A husband may give, grant, sell or convey directly to his wife, and a wife may give, grant, sell or convey directly to her husband his or her community right, title, interest or estate in all or any portion of their community real property: And every deed made from husband to wife, or from wife to husband, shall operate to divest the real estate therein recited from any or every claim or demand as community property and shall vest the same in the grantee as separate property ... Provided, however, That the conveyances or transfers hereby authorized shall not affect any existing equity in favor of creditors of the grantor at the time of such transfer, gift or conveyance.

*838 He cites our cases of Capital Nat'l Bank v. Johns, 170 Wash. 250, 16 P.2d 452 (1932); Farrow v. Ostrom, 16 Wash. 2d 547, 133 P.2d 974 (1943); Baffin Land Corp. v. Monticello Motor Inn, Inc., 70 Wash. 2d 893, 425 P.2d 623 (1967); and Dizard & Getty v. Damson, 63 Wash. 2d 526, 387 P.2d 964 (1964), as making this statute applicable to property settlement agreements. He further contends, on the basis of the statute, that the full value of any realty held by an ex-spouse, but which was formerly owned by the community, can be levied upon for community debts.

The Douds, on the other hand, assert that the statute does not govern and that we should apply the rule established in California. See, e.g., Harley v. Whitmore, 242 Cal. App. 2d 461, 51 Cal. Rptr. 468 (1966); Ryan v. Souza, 155 Cal. App. 2d 213, 317 P.2d 655 (1957). These California cases concluded that since all property becomes separate upon divorce, all net equity arising thereafter must be separate in character and thus is unavailable to community creditors.

We have never specifically determined whether postdivorce appreciation, like a separate property contribution, is exempt from community creditors. In Farrow, we held that all separate property contributions to an asset previously owned by the marital community, and which were made after the divorce, are not subject to preexisting community debts. In neither Farrow nor any of our other cases, however, has there been any evidence of postdivorce appreciation. Consequently, the cases have simply, and rather broadly, stated that any realty held by an ex-spouse and which was formerly owned by the community can be levied upon for the community's debts. See, e.g., Baffin, supra; Dizard, supra; Farrow, supra; Johns, supra; McLean v. Burginger, 100 Wash. 570, 171 P. 518 (1918).

RCW 26.16.050, by its express terms, does not suggest that it applies to realty divided upon divorce. And contrary to Watters' assertion, none of our cases have expressly applied it in the divorce area. The cases have only ruled, without any discussion, that community creditors can levy *839 upon former community assets. Farrow appears to have reached that result as a matter of equity. The other cases apparently applied the common law principles surrounding the application of RCW 26.16.050 to interspousal transfers during marriage. The case law therefore provides little guidance in answering the question presented by this case.

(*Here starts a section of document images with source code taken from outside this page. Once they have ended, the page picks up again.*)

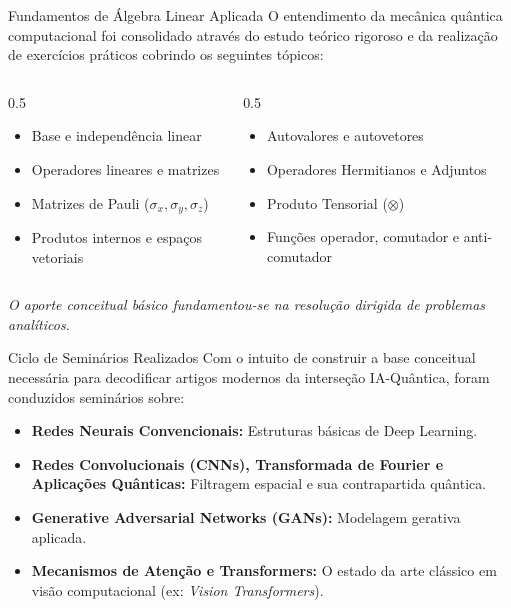 \documentclass[aspectratio=169, 11pt]{beamer}
\begin{document}
\begin{frame}{Fundamentos de Álgebra Linear Aplicada}
    O entendimento da mecânica quântica computacional foi consolidado através do estudo teórico rigoroso e da realização de exercícios práticos cobrindo os seguintes tópicos:
    
    \vspace{0.2cm}
    \begin{columns}[T]
        \begin{column}{0.5\textwidth}
            \begin{itemize}
                \item Base e independência linear
                \item Operadores lineares e matrizes
                \item Matrizes de Pauli ($\sigma_x, \sigma_y, \sigma_z$)
                \item Produtos internos e espaços vetoriais
            \end{itemize}
        \end{column}
        \begin{column}{0.5\textwidth}
            \begin{itemize}
                \item Autovalores e autovetores
                \item Operadores Hermitianos e Adjuntos
                \item Produto Tensorial ($\otimes$)
                \item Funções operador, comutador e anti-comutador
            \end{itemize}
        \end{column}
    \end{columns}
    \vspace{0.4cm}
    \centering
    \textit{\small O aporte conceitual básico fundamentou-se na resolução dirigida de problemas analíticos.}
\end{frame}

\begin{frame}{Ciclo de Seminários Realizados}
    Com o intuito de construir a base conceitual necessária para decodificar artigos modernos da interseção IA-Quântica, foram conduzidos seminários sobre:
    
    \vspace{0.3cm}
    \begin{itemize}
        \item \textbf{Redes Neurais Convencionais:} Estruturas básicas de Deep Learning.
        \item \textbf{Redes Convolucionais (CNNs), Transformada de Fourier e Aplicações Quânticas:} Filtragem espacial e sua contrapartida quântica.
        \item \textbf{Generative Adversarial Networks (GANs):} Modelagem gerativa aplicada.
        \item \textbf{Mecanismos de Atenção e Transformers:} O estado da arte clássico em visão computacional (ex: \textit{Vision Transformers}).
    \end{itemize}
\end{frame}
\end{document}
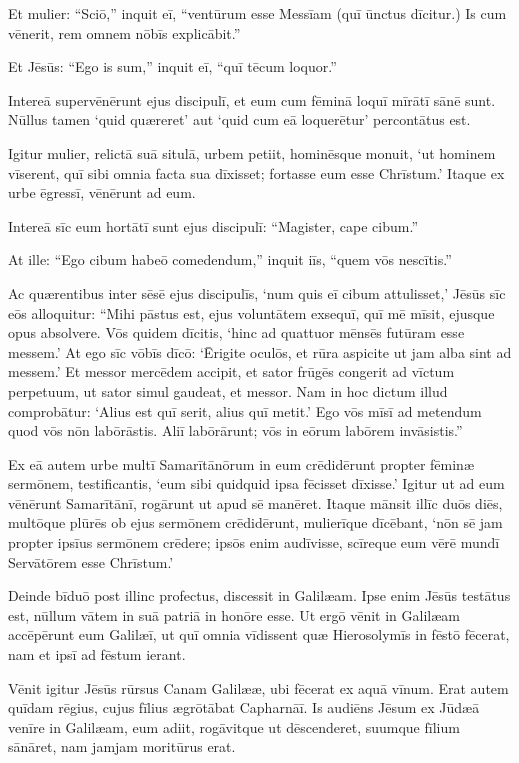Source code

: \Versus Et mulier: ``Sciō,'' inquit eī, ``ventūrum esse Messīam (quī ūnctus dīcitur.) Is cum vēnerit, rem omnem nōbīs explicābit.''

\Versus Et Jēsūs: ``Ego is sum,'' inquit eī, ``quī tēcum loquor.''

\Versus Intereā supervēnērunt ejus discipulī, et eum cum fēminā loquī mīrātī sānē sunt. Nūllus tamen `quid quæreret' aut `quid cum eā loquerētur' percontātus est.

\Versus Igitur mulier, relictā suā situlā, urbem petiit, hominēsque monuit,
\Versus `ut hominem vīserent, quī sibi omnia facta sua dīxisset; fortasse eum esse Chrīstum.'
\Versus Itaque ex urbe ēgressī, vēnērunt ad eum.

\Versus Intereā sīc eum hortātī sunt ejus discipulī: ``Magister, cape cibum.''

\Versus At ille: ``Ego cibum habeō comedendum,'' inquit iīs, ``quem vōs nescītis.''

\Versus Ac quærentibus inter sēsē ejus discipulīs, `num quis eī cibum attulisset,'
\Versus Jēsūs sīc eōs alloquitur: ``Mihi pāstus est, ejus voluntātem exsequī, quī mē mīsit, ejusque opus absolvere.
\Versus Vōs quidem dīcitis, `hinc ad quattuor mēnsēs futūram esse messem.' At ego sīc vōbīs dīcō: `Ērigite oculōs, et rūra aspicite ut jam alba sint ad messem.'
\Versus Et messor mercēdem accipit, et sator frūgēs congerit ad vīctum perpetuum, ut sator simul gaudeat, et messor.
\Versus Nam in hoc dictum illud comprobātur: `Alius est quī serit, alius quī metit.'
\Versus Ego vōs mīsī ad metendum quod vōs nōn labōrāstis. Aliī labōrārunt; vōs in eōrum labōrem invāsistis.''

\Versus Ex eā autem urbe multī Samarītānōrum in eum crēdidērunt propter fēminæ sermōnem, testificantis, `eum sibi quidquid ipsa fēcisset dīxisse.'
\Versus Igitur ut ad eum vēnērunt Samarītānī, rogārunt ut apud sē manēret. Itaque mānsit illīc duōs diēs,
\Versus multōque plūrēs ob ejus sermōnem crēdidērunt,
\Versus mulierīque dīcēbant, `nōn sē jam propter ipsīus sermōnem crēdere; ipsōs enim audīvisse, scīreque eum vērē mundī Servātōrem esse Chrīstum.'

\Versus Deinde bīduō post illinc profectus, discessit in Galilæam.
\Versus Ipse enim Jēsūs testātus est, nūllum vātem in suā patriā in honōre esse.
\Versus Ut ergō vēnit in Galilæam accēpērunt eum Galilæī, ut quī omnia vīdissent quæ Hierosolymīs in fēstō fēcerat, nam et ipsī ad fēstum ierant.

\Versus Vēnit igitur Jēsūs rūrsus Canam Galilææ, ubi fēcerat ex aquā vīnum. Erat autem quīdam rēgius, cujus fīlius ægrōtābat Capharnāī.
\Versus Is audiēns Jēsum ex Jūdæā venīre in Galilæam, eum adiit, rogāvitque ut dēscenderet, suumque fīlium sānāret, nam jamjam moritūrus erat.


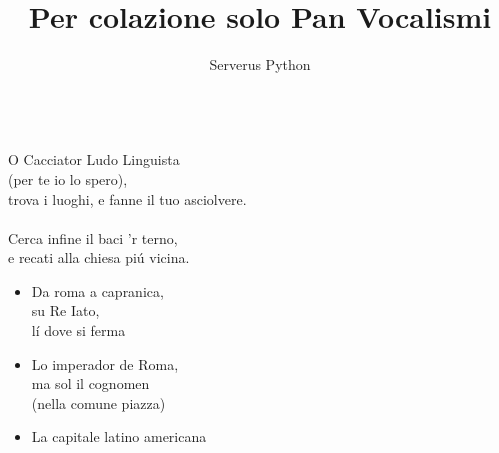 \documentclass[20pt,a4paper]{extarticle}
\title{Per colazione solo Pan Vocalismi}
\author{Serverus Python}
\begin{document}
\maketitle

\ \\
O Cacciator Ludo Linguista \\
(per te io lo spero),\\
trova i luoghi, e fanne il tuo asciolvere.\\
\ \\
Cerca infine il baci 'r terno,\\
e recati alla chiesa piú vicina.

\begin{itemize}
\item Da roma a capranica, \\su Re Iato, \\
  lí dove si ferma

\item Lo imperador de Roma, \\ma sol il cognomen\\
  (nella comune piazza)

\item La capitale latino americana

\end{itemize}
\end{document}
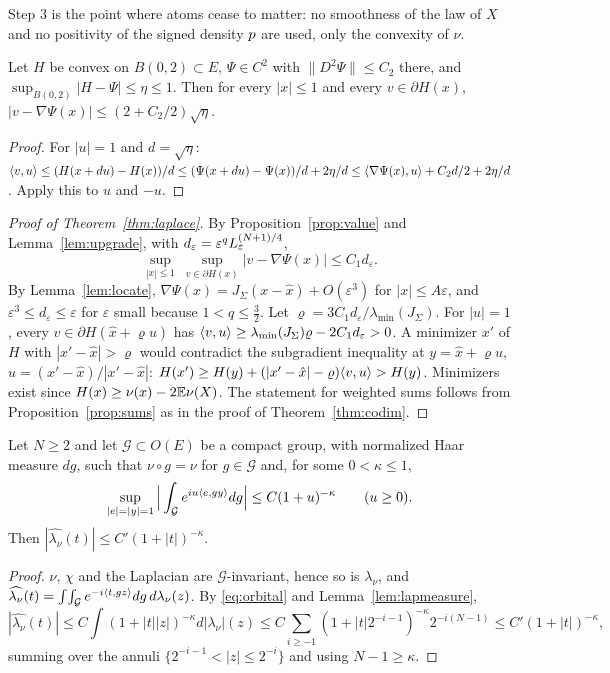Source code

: Step 3 is the point where atoms cease to matter: no smoothness of the law of $X$ and no positivity of the signed
density $p$ are used, only the convexity of $\nu$.

\begin{lemma}\label{lem:upgrade}
Let $H$ be convex on $B(0,2)\subset E$, $\Psi\in C^2$ with $\|D^2\Psi\|\le C_2$ there, and
$\sup_{B(0,2)}|H-\Psi|\le\eta\le1$. Then for every $|x|\le1$ and every $v\in\partial H(x)$,
$|v-\nabla\Psi(x)|\le(2+C_2/2)\sqrt\eta$.
\end{lemma}
\begin{proof}
For $|u|=1$ and $d=\sqrt\eta$: $\langle v, u\rangle\le(H(x+du)-H(x))/d\le(\Psi(x+du)-\Psi(x))/d+2\eta/d\le
\langle \nabla\Psi(x), u\rangle+C_2d/2+2\eta/d$. Apply this to $u$ and $-u$.
\end{proof}

\begin{proof}[Proof of Theorem~\ref{thm:laplace}]
By Proposition~\ref{prop:value} and Lemma~\ref{lem:upgrade}, with $d_\varepsilon=\varepsilon^qL_\varepsilon^{(N+1)/4}$,
\begin{equation}\label{eq:allsub}
\sup_{|x|\le1}\ \sup_{v\in\partial H(x)}|v-\nabla\Psi(x)|\le C_1d_\varepsilon .
\end{equation}
By Lemma~\ref{lem:locate}, $\nabla\Psi(x)=J_\Sigma(x-\hat x)+O(\varepsilon^3)$ for $|x|\le A\varepsilon$, and
$\varepsilon^3\le d_\varepsilon\le\varepsilon$ for $\varepsilon$ small because $1<q\le\frac32$. Let
$\varrho=3C_1d_\varepsilon/\lambda_{\min}(J_\Sigma)$. For $|u|=1$, every $v\in\partial H(\hat x+\varrho u)$ has
$\langle v, u\rangle\ge\lambda_{\min}(J_\Sigma)\varrho-2C_1d_\varepsilon>0$. A minimizer $x'$ of $H$ with $|x'-\hat x|>\varrho$ would
contradict the subgradient inequality at $y=\hat x+\varrho u$, $u=(x'-\hat x)/|x'-\hat x|$:
$H(x')\ge H(y)+(|x'-\hat x|-\varrho)\langle v, u\rangle>H(y)$. Minimizers exist since $H(x)\ge\nu(x)-2\mathbb{E}\nu(X)$. The statement for
weighted sums follows from Proposition~\ref{prop:sums} as in the proof of Theorem~\ref{thm:codim}.
\end{proof}

\begin{lemma}\label{lem:orbit}
Let $N\ge2$ and let $\mathcal G\subset O(E)$ be a compact group, with normalized Haar measure $dg$, such that $\nu\circ g=\nu$
for $g\in\mathcal G$ and, for some $0<\kappa\le1$,
\begin{equation}\label{eq:orbital}
\sup_{|e|=|y|=1}\Big|\int_{\mathcal G}e^{iu\langle e, gy\rangle}dg\Big|\le C(1+u)^{-\kappa}\qquad(u\ge0).
\end{equation}
Then $|\widehat{\lambda_\nu}(t)|\le C'(1+|t|)^{-\kappa}$.
\end{lemma}
\begin{proof}
$\nu$, $\chi$ and the Laplacian are $\mathcal G$-invariant, hence so is $\lambda_\nu$, and
$\widehat{\lambda_\nu}(t)=\int\!\int_{\mathcal G}e^{-i\langle t, gz\rangle}dg\,d\lambda_\nu(z)$. By \eqref{eq:orbital} and
Lemma~\ref{lem:lapmeasure},
\[
|\widehat{\lambda_\nu}(t)|\le C\int(1+|t||z|)^{-\kappa}d|\lambda_\nu|(z)\le C\sum_{i\ge-1}(1+|t|2^{-i-1})^{-\kappa}2^{-i(N-1)}
\le C'(1+|t|)^{-\kappa},
\]
summing over the annuli $\{2^{-i-1}<|z|\le2^{-i}\}$ and using $N-1\ge\kappa$.
\end{proof}

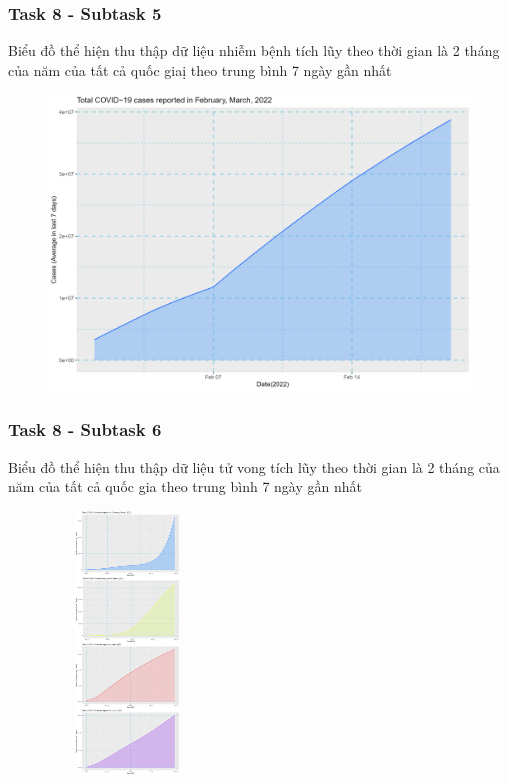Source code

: \documentclass[english,10pt,table]{beamer}
\begin{document}
{
    \frametitle{Task 8 - Subtask 5}
    \begin{block}{Biểu đồ thể hiện thu thập dữ liệu nhiễm bệnh tích lũy theo thời gian là 2 tháng của năm của tất cả quốc giaị theo trung bình 7 ngày gần nhất}
    \begin{figure}[H]
			\centering
			\includegraphics[scale=0.1]{images/8.5.3.png}
	\end{figure}
    \end{block}
}
\frame
{
    \frametitle{Task 8 - Subtask 6}
    \begin{block}{Biểu đồ thể hiện thu thập dữ liệu tử vong tích lũy theo thời gian là 2 tháng của năm của tất cả quốc gia theo trung bình 7 ngày gần nhất}
    \begin{figure}[H]
			\centering
			\includegraphics[height=7cm,width=4.2cm]{images/8.6.1.png}
	\end{figure}
    \end{block}
}
\frame
\end{document}
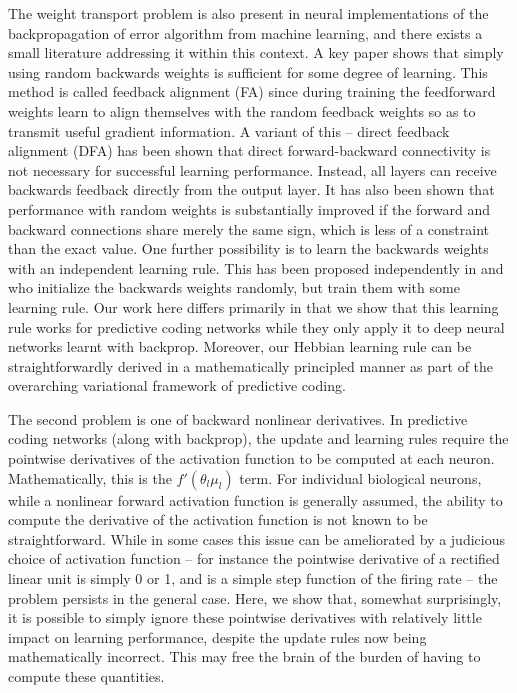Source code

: The weight transport problem is also present in neural implementations of the backpropagation of error algorithm from machine learning, and there exists a small literature addressing it within this context. A key paper \citep{lillicrap2014random,lillicrap2016random} shows that simply using random backwards weights is sufficient for some degree of learning. This method is called feedback alignment (FA) since during training the feedforward weights learn to align themselves with the random feedback weights so as to transmit useful gradient information. A variant of this -- direct feedback alignment (DFA) \citep{nokland2016direct} has been shown that direct forward-backward connectivity is not necessary for successful learning performance. Instead, all layers can receive backwards feedback directly from the output layer. It has also been shown \citep{liao2016important} that performance with random weights is substantially improved if the forward and backward connections share merely the same sign, which is less of a constraint than the exact value. One further possibility is to learn the backwards weights with an independent learning rule. This has been proposed independently in \citet{amit2019deep} and \citet{akrout2019deep} who initialize the backwards weights randomly, but train them with some learning rule. Our work here differs primarily in that we show that this learning rule works for predictive coding networks while they only apply it to deep neural networks learnt with backprop. Moreover, our Hebbian learning rule can be straightforwardly derived in a mathematically principled manner as part of the overarching variational framework of predictive coding. 

The second problem is one of backward nonlinear derivatives. In predictive coding networks (along with backprop), the update and learning rules require the pointwise derivatives of the activation function to be computed at each neuron. Mathematically, this is the $f'(\theta_l \mu_l)$ term. For individual biological neurons, while a nonlinear forward activation function is generally assumed, the ability to compute the derivative of the activation function is not known to be straightforward. While in some cases this issue can be ameliorated by a judicious choice of activation function -- for instance the pointwise derivative of a rectified linear unit is simply 0 or 1, and is a simple step function of the firing rate -- the problem persists in the general case. Here, we show that, somewhat surprisingly, it is possible to simply ignore these pointwise derivatives with relatively little impact on learning performance, despite the update rules now being mathematically incorrect. This may free the brain of the burden of having to compute these quantities.

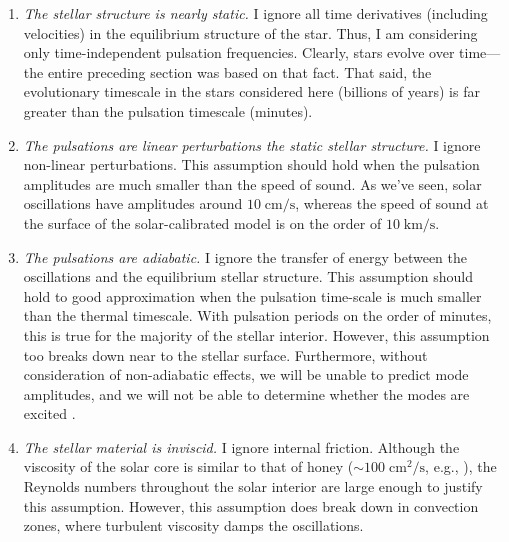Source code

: \begin{enumerate} 
    \item \emph{The stellar structure is nearly static.} 
    I ignore all time derivatives (including velocities) in the equilibrium structure of the star. 
    Thus, I am considering only time-independent pulsation frequencies. 
    Clearly, stars evolve over time---the entire preceding section was based on that fact. 
    That said, the evolutionary timescale in the stars considered here (billions of years) is far greater than the pulsation timescale (minutes). 
    
    \item \emph{The pulsations are linear perturbations the static stellar structure.} 
    I ignore non-linear perturbations. %
    This assumption should hold when the pulsation amplitudes are much smaller than the speed of sound. 
    As we've seen, solar oscillations have amplitudes around ${10\;\text{cm/s}}$, whereas the speed of sound at the surface of the solar-calibrated model is on the order of ${10\;\text{km/s}}$. 
    
    \item \emph{The pulsations are adiabatic.} 
    I ignore the transfer of energy between the oscillations and the equilibrium stellar structure. 
    This assumption should hold to good approximation when the pulsation time-scale is much smaller than the thermal timescale. 
    With pulsation periods on the order of minutes, this is true for the majority of the stellar interior.
    However, this assumption too breaks down near to the stellar surface. 
    Furthermore, without consideration of non-adiabatic effects, we will be unable to predict mode amplitudes, and we will not be able to determine whether the modes are excited \citep[e.g.,][]{2015EAS....73..111S}. 
    
    \item \emph{The stellar material is inviscid.} 
    I ignore internal friction. 
    Although the viscosity of the solar core is similar to that of honey (${\sim 100\;\text{cm}^2/\text{s}}$, e.g., \citealt{fox2000geophysical}), the Reynolds numbers throughout the solar interior are large enough to justify this assumption. %
    However, this assumption does break down in convection zones, where turbulent viscosity damps the oscillations. 
\end{enumerate} 
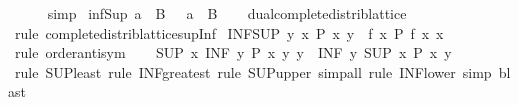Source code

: \begin{isabellebody}
\ \ \ \ \isamarkupfalse%
\ simp\isanewline
{}\isamarkupfalse%
%
\endisatagproof
{\isafoldproof}%
%
\isadelimproof
\isanewline
%
\endisadelimproof
\isanewline
{}\isamarkupfalse%
\ inf{\isacharunderscore}{\kern0pt}Sup{\isacharcolon}{\kern0pt}\ {\isachardoublequoteopen}a\ {\isasymsqinter}\ {\isasymSqunion}B\ {\isacharequal}{\kern0pt}\ {\isasymSqunion}{\isacharparenleft}{\kern0pt}{\isacharparenleft}{\kern0pt}{\isasymsqinter}{\isacharparenright}{\kern0pt}\ a\ {\isacharbackquote}{\kern0pt}\ B{\isacharparenright}{\kern0pt}{\isachardoublequoteclose}\isanewline
%
\isadelimproof
\ \ %
\endisadelimproof
%
\isatagproof
{}\isamarkupfalse%
\ dual{\isacharunderscore}{\kern0pt}complete{\isacharunderscore}{\kern0pt}distrib{\isacharunderscore}{\kern0pt}lattice\isanewline
\ \ \isamarkupfalse%
\ {\isacharparenleft}{\kern0pt}rule\ complete{\isacharunderscore}{\kern0pt}distrib{\isacharunderscore}{\kern0pt}lattice{\isachardot}{\kern0pt}sup{\isacharunderscore}{\kern0pt}Inf{\isacharparenright}{\kern0pt}%
\endisatagproof
{\isafoldproof}%
%
\isadelimproof
\isanewline
%
\endisadelimproof
\isanewline
{}\isamarkupfalse%
\ INF{\isacharunderscore}{\kern0pt}SUP{\isacharcolon}{\kern0pt}\ {\isachardoublequoteopen}{\isacharparenleft}{\kern0pt}{\isasymSqinter}y{\isachardot}{\kern0pt}\ {\isasymSqunion}x{\isachardot}{\kern0pt}\ P\ x\ y{\isacharparenright}{\kern0pt}\ {\isacharequal}{\kern0pt}\ {\isacharparenleft}{\kern0pt}{\isasymSqunion}f{\isachardot}{\kern0pt}\ {\isasymSqinter}x{\isachardot}{\kern0pt}\ P\ {\isacharparenleft}{\kern0pt}f\ x{\isacharparenright}{\kern0pt}\ x{\isacharparenright}{\kern0pt}{\isachardoublequoteclose}\isanewline
%
\isadelimproof
%
\endisadelimproof
%
\isatagproof
{}\isamarkupfalse%
\ {\isacharparenleft}{\kern0pt}rule\ order{\isachardot}{\kern0pt}antisym{\isacharparenright}{\kern0pt}\isanewline
\ \ \isamarkupfalse%
\ {\isachardoublequoteopen}{\isacharparenleft}{\kern0pt}SUP\ x{\isachardot}{\kern0pt}\ INF\ y{\isachardot}{\kern0pt}\ P\ {\isacharparenleft}{\kern0pt}x\ y{\isacharparenright}{\kern0pt}\ y{\isacharparenright}{\kern0pt}\ {\isasymle}\ {\isacharparenleft}{\kern0pt}INF\ y{\isachardot}{\kern0pt}\ SUP\ x{\isachardot}{\kern0pt}\ P\ x\ y{\isacharparenright}{\kern0pt}{\isachardoublequoteclose}\isanewline
\ \ \ \ \isamarkupfalse%
\ {\isacharparenleft}{\kern0pt}rule\ SUP{\isacharunderscore}{\kern0pt}least{\isacharcomma}{\kern0pt}\ rule\ INF{\isacharunderscore}{\kern0pt}greatest{\isacharcomma}{\kern0pt}\ rule\ SUP{\isacharunderscore}{\kern0pt}upper{}{\isacharcomma}{\kern0pt}\ simp{\isacharunderscore}{\kern0pt}all{\isacharcomma}{\kern0pt}\ rule\ INF{\isacharunderscore}{\kern0pt}lower{}{\isacharcomma}{\kern0pt}\ simp{\isacharcomma}{\kern0pt}\ blast{\isacharparenright}{\kern0pt}\isanewline

\end{isabellebody}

Similarly, the California courts, the only courts to have specifically addressed this issue, have not provided any reasoned discussion for their results. See Harley, supra; Ryan, supra. The facts of those cases, however, are very similar to those here. In Harley, for example, a community creditor attempted to levy against a previously community held asset. At the time of the divorce, the debt had not been reduced to judgment nor did it constitute a lien against the community asset. On those facts, the court ruled:

[T]he ... judgment constitutes a lien against the property ... to the extent that said judgment does not exceed the equity which plaintiff and her husband had in the property on the date the interlocutory decree of divorce was entered.

Harley, at 471. Accord, Ryan, at 216.

[1] We believe the California rule is preferable on the basis of equity and generally applicable community property principles. All property upon divorce has consistently been held to become separate in character. See, e.g., Yeats v. Estate of Yeats, 90 Wash. 2d 201, 580 P.2d 617 (1978); Sears v. Rusden, 39 Wash. 2d 412, 235 P.2d 819 (1951); Ambrose v. Moore, 46 Wash. 463, 90 P. 588 (1907); Cross, The Community Property Law in Washington, 49 Wash. L. Rev. 729, 818 (1974). Our cases have also exempted separate property and its appreciation from the claims of community creditors. Jacobs v. Hoitt, 119 Wash. 283, 205 P. 414 (1922); In re Marriage of Jacobs, 20 Wash. App. 272, 579 P.2d 1023 (1978). Following these precepts, the divorce and property settlement converted the Douds' home and its subsequent appreciation into Judith's separate property.

Although we have departed from those traditional principles *840 in Farrow and its progeny, we do not believe that any further departure is necessary. Creditors are adequately protected without making postdivorce equity available to them. Farrow and other cases permit them to execute upon formerly community held assets to the extent of the community's net equity. Creditors can also, using traditional remedies, have a property settlement agreement set aside by proving the divorce was an attempt to defraud them. See Klosterman v. Harrington, 11 Wash. 138, 39 P. 376 (1895); Frederick v. Shorey, 4 Wash. 75, 29 P. 766 (1892); Rainier Nat'l Bank v. McCracken, 26 Wash. App. 498, 615 P.2d 469 (1980).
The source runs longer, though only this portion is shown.